Data supplied
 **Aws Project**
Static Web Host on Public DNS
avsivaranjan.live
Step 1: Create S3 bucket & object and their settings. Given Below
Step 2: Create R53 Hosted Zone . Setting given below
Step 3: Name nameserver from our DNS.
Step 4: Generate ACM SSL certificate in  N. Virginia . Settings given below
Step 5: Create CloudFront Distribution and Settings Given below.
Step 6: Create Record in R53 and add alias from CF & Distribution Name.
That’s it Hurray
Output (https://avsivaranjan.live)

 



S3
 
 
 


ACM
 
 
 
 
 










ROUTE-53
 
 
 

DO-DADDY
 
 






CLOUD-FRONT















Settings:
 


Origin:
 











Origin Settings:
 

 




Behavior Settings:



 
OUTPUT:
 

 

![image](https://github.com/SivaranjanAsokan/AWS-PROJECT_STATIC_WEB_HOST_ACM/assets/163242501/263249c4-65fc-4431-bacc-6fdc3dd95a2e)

...

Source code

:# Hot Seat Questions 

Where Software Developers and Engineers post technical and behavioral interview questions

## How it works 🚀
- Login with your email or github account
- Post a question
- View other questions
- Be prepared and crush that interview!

Exercise prompt
How many of the lines above contain "from"? Give the number by itself.

Result of the task
2